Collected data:
● ● ● ● ● ● ●

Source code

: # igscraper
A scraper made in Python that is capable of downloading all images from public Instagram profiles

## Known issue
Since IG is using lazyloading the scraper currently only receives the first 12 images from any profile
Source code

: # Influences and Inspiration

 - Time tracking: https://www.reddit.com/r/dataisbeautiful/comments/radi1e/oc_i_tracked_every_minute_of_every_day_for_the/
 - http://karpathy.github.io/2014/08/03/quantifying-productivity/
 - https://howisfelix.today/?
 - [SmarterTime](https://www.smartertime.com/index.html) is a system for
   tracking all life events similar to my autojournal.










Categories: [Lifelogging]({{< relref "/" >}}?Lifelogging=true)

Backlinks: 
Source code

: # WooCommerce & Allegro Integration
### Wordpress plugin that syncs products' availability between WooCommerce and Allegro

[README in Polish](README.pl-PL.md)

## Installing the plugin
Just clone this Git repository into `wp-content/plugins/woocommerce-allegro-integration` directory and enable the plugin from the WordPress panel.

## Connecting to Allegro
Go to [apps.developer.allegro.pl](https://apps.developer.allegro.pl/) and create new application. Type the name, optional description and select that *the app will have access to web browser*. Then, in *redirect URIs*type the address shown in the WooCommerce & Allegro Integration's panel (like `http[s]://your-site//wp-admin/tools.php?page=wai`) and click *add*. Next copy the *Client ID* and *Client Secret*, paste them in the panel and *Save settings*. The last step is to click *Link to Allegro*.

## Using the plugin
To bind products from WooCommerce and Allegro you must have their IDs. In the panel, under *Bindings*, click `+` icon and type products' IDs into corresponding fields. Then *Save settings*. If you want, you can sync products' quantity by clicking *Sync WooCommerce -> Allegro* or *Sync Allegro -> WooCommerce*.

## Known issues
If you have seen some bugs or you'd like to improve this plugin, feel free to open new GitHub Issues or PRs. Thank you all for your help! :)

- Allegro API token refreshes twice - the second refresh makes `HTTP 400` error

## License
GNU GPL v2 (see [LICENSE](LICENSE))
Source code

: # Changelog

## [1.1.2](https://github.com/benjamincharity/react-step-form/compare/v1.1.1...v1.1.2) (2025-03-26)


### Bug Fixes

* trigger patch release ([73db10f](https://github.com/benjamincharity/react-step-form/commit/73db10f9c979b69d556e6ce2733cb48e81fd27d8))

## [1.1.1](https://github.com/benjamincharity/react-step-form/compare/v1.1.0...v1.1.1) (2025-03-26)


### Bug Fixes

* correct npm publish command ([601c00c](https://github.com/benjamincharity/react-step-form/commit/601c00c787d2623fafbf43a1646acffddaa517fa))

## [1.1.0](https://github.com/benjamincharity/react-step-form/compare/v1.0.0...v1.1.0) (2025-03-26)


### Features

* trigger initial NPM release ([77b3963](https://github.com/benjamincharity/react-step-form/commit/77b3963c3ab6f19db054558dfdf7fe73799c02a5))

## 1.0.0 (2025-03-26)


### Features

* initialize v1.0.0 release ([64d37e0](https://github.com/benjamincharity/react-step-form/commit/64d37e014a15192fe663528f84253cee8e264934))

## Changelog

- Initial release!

● ● ● ● ● ● ●

▸ TASK INSTRUCTIONS
Down to the last line, give the records again exactly.

▸ SOLUTION TO THE EXERCISE
Source code

: # igscraper
A scraper made in Python that is capable of downloading all images from public Instagram profiles

## Known issue
Since IG is using lazyloading the scraper currently only receives the first 12 images from any profile
Source code

: # Influences and Inspiration

 - Time tracking: https://www.reddit.com/r/dataisbeautiful/comments/radi1e/oc_i_tracked_every_minute_of_every_day_for_the/
 - http://karpathy.github.io/2014/08/03/quantifying-productivity/
 - https://howisfelix.today/?
 - [SmarterTime](https://www.smartertime.com/index.html) is a system for
   tracking all life events similar to my autojournal.










Categories: [Lifelogging]({{< relref "/" >}}?Lifelogging=true)

Backlinks: 
Source code

: # WooCommerce & Allegro Integration
### Wordpress plugin that syncs products' availability between WooCommerce and Allegro

[README in Polish](README.pl-PL.md)

## Installing the plugin
Just clone this Git repository into `wp-content/plugins/woocommerce-allegro-integration` directory and enable the plugin from the WordPress panel.

## Connecting to Allegro
Go to [apps.developer.allegro.pl](https://apps.developer.allegro.pl/) and create new application. Type the name, optional description and select that *the app will have access to web browser*. Then, in *redirect URIs*type the address shown in the WooCommerce & Allegro Integration's panel (like `http[s]://your-site//wp-admin/tools.php?page=wai`) and click *add*. Next copy the *Client ID* and *Client Secret*, paste them in the panel and *Save settings*. The last step is to click *Link to Allegro*.

## Using the plugin
To bind products from WooCommerce and Allegro you must have their IDs. In the panel, under *Bindings*, click `+` icon and type products' IDs into corresponding fields. Then *Save settings*. If you want, you can sync products' quantity by clicking *Sync WooCommerce -> Allegro* or *Sync Allegro -> WooCommerce*.

## Known issues
If you have seen some bugs or you'd like to improve this plugin, feel free to open new GitHub Issues or PRs. Thank you all for your help! :)

- Allegro API token refreshes twice - the second refresh makes `HTTP 400` error

## License
GNU GPL v2 (see [LICENSE](LICENSE))
Source code

: # Changelog

## [1.1.2](https://github.com/benjamincharity/react-step-form/compare/v1.1.1...v1.1.2) (2025-03-26)


### Bug Fixes

* trigger patch release ([73db10f](https://github.com/benjamincharity/react-step-form/commit/73db10f9c979b69d556e6ce2733cb48e81fd27d8))

## [1.1.1](https://github.com/benjamincharity/react-step-form/compare/v1.1.0...v1.1.1) (2025-03-26)


### Bug Fixes

* correct npm publish command ([601c00c](https://github.com/benjamincharity/react-step-form/commit/601c00c787d2623fafbf43a1646acffddaa517fa))

## [1.1.0](https://github.com/benjamincharity/react-step-form/compare/v1.0.0...v1.1.0) (2025-03-26)


### Features

* trigger initial NPM release ([77b3963](https://github.com/benjamincharity/react-step-form/commit/77b3963c3ab6f19db054558dfdf7fe73799c02a5))

## 1.0.0 (2025-03-26)


### Features

* initialize v1.0.0 release ([64d37e0](https://github.com/benjamincharity/react-step-form/commit/64d37e014a15192fe663528f84253cee8e264934))

## Changelog

- Initial release!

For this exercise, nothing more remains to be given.